Ракеты возвещают о начале долгожданного наступления, и наши части устремляются вперед. Под прикрытием артиллерии идут в атаку пехотные подразделения. Идут в атаку танки и механизированная бригада. Нарастающий ровный рев боевой техники, двигающейся в сторону неприятельских позиций, необыкновенно внушителен. Расстояние от нас до немецких оборонительных рубежей невелико, и мы вскорости оказываемся перед самыми окопами противника. "Ура-а-а!" - прокатывается по всему наполнившемуся клубящимися дымами полю… Люди падают и поднимаются. Поднимаются и бегут дальше. Падают и не поднимаются, каменеют. Наше "ура" с каждой минутой становится все яростнее, все победнее. Еще несколько шагов… и вдруг какие-то острые-острые иглы вонзаются мне в тело. Боль заставляет вскрикнуть. Чувствую, как валюсь на землю.

Заиндевелая земля холодна, холодна, и мне приятно.

А потом…

- Шприц, - слышится далекий голос.

- Просыпается, - произносит кто-то.

- Камфару, - снова слышится далекий голос.

- Камфару, - повторяет кто-то.

- Скальпель, - снова слышится далекий голос.

Горячая, пронзительная боль в боку, и тело мое становится непереносимо тяжелым. "Мне не под силу эта тяжесть, вы понимаете?.. Я глохну, я схожу с ума от хруста собственных костей, ломающихся под этой тяжестью… Отделите меня от моего тела!" - Я пытаюсь выкрикнуть эти слова, но тщетно, и я открываю глаза.

- Скальпель, - звучит женский голос.

- Наркоз, - требует тот же голос.

- Не выдержит, - отвечает кто-то.

- Другого выхода нет, - говорит женщина.

… Солнце заглянуло в окно, и я проснулся. Я открываю глаза и сразу же зажмуриваюсь: солнце слепит. Я хочу видеть его. Собственно, это и не мое желание, а желание моего тела, которое всей своей свинцовой тяжестью давит мне на глаза.

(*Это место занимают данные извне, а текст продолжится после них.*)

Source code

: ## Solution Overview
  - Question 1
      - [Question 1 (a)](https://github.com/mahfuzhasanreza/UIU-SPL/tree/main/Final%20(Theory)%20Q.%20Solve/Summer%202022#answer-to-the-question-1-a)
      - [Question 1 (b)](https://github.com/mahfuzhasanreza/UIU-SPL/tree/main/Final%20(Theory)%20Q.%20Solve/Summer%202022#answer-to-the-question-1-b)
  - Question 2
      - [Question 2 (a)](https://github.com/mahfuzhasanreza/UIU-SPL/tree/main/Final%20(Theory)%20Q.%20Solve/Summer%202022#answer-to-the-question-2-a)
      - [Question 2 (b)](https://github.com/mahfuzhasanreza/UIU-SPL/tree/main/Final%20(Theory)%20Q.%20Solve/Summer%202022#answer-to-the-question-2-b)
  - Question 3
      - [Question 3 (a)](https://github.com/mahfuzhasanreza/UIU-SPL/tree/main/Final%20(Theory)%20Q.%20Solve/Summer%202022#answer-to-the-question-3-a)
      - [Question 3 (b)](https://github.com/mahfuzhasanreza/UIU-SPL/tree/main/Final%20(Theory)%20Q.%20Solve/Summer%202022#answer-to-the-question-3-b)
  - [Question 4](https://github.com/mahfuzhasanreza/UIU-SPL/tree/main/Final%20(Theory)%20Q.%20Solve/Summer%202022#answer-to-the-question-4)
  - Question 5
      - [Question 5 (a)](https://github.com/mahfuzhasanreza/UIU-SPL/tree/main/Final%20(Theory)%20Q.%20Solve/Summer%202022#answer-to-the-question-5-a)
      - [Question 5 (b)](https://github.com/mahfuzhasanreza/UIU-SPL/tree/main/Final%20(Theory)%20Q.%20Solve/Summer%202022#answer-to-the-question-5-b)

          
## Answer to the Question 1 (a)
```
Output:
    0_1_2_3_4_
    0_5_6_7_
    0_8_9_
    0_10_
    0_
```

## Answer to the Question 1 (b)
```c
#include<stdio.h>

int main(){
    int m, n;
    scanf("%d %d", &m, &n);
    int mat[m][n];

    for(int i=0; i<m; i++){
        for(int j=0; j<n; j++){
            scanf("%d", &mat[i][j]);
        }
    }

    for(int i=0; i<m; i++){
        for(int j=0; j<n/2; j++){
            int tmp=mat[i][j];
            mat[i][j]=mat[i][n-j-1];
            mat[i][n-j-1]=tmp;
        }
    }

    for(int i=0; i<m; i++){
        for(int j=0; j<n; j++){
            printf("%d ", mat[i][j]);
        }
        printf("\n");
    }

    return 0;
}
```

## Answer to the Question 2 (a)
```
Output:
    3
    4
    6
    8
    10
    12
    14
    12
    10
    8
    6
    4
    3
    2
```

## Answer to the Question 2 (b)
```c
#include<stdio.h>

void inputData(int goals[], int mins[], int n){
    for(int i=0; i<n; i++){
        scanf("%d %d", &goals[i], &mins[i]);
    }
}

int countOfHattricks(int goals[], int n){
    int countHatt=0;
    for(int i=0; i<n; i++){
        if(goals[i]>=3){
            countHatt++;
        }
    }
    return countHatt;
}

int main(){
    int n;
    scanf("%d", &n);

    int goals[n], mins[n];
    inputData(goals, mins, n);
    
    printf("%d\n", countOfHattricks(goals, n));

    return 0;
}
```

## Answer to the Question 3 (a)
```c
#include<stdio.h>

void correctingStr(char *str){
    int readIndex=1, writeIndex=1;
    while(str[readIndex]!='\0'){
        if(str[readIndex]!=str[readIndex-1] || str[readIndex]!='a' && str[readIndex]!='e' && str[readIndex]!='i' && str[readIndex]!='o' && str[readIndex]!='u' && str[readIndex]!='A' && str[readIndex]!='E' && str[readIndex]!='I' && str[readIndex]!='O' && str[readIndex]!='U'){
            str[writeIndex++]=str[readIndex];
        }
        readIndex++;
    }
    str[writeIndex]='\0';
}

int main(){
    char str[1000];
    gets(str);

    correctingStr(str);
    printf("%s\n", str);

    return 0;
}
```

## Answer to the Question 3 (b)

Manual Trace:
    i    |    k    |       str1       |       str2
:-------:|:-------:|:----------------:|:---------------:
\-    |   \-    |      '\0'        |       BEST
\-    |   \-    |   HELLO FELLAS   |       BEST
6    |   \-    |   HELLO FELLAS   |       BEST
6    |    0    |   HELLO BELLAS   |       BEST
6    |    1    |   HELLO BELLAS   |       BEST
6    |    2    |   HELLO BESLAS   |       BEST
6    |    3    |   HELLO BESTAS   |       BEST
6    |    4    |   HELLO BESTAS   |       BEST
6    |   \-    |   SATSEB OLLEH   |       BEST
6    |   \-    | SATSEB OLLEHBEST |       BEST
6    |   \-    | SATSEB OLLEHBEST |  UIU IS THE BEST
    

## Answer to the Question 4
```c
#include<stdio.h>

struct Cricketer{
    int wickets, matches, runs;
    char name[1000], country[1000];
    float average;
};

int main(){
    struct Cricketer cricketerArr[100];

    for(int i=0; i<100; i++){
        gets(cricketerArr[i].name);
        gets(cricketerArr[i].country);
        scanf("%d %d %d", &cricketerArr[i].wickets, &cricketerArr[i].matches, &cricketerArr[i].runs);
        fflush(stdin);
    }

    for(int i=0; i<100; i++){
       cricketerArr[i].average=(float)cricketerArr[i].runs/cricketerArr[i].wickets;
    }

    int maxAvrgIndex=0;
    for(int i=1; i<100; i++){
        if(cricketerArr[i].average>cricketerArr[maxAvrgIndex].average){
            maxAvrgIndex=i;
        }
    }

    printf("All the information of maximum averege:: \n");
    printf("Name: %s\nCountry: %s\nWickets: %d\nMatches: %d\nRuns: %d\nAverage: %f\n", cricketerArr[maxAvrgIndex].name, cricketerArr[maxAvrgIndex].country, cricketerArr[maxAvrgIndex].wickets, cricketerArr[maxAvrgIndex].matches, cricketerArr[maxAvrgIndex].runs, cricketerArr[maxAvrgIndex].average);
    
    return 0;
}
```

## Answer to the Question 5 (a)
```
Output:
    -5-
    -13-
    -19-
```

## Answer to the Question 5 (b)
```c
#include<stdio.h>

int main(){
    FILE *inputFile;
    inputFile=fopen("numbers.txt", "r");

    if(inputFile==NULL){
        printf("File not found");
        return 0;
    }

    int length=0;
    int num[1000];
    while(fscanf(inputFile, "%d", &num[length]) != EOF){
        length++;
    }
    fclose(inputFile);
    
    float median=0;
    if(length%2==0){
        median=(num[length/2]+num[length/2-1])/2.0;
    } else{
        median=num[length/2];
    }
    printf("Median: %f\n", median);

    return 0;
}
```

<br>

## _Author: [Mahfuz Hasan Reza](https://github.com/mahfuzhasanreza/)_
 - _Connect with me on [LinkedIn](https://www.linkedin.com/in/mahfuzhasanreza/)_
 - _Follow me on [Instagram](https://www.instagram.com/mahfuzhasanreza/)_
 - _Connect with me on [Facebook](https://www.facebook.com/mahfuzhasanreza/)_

- Проснулись, да? - раздается знакомый женский голос.

- Наверно, - отвечаю.

- Как ваше самочувствие? - спрашивает женщина.

- Я вижу солнце.

- Слава богу, - говорит женщина.

И когда чья-то тень закрывает от меня солнце, я вижу светлое лицо Ольги Ивановны и тотчас же - славную физиономию сержанта Каро.

- Вы завидовали сержанту, - говорит докторша, - когда он был моим больным… Как видите, бог вас услышал, лейтенант.

- И слава богу, - проговариваю я со стоном.

- Земляк, дорогой мой человек, - наклоняется ко мне Каро, - три дня докторша боролась с твоей смертью. И вот победила!

- Спасибо, - силюсь улыбнуться. И, почувствовав вдруг ужасную усталость, снова в бессилии закрываю глаза. Солнце гаснет…

… Спустя несколько дней два санитара укладывают меня на носилки и выносят из санчасти. Среди провожающих - и сержант Каро. Лицо у него грустное, отрешенное. Осенняя травка вся в слюдяных завитушках и бусинах инея. Каро пытается заменить одного из санитаров, те не соглашаются, и он сердится, досадует.

На санитарном самолете - изображения звезды и креста. Крестов не люблю. Фашистская свастика - крест. Этот крест - на их машинах, на их оружии, на их могилах… Когда санитары подносят меня к трапу, Каро сжимает мне руку:

- Скорее выздоравливай, земляк… Счастливого пути, дорогой.

- Счастливо оставаться, - говорю я ему.

- До свидания. Значит, покидаешь меня… Эх, ты!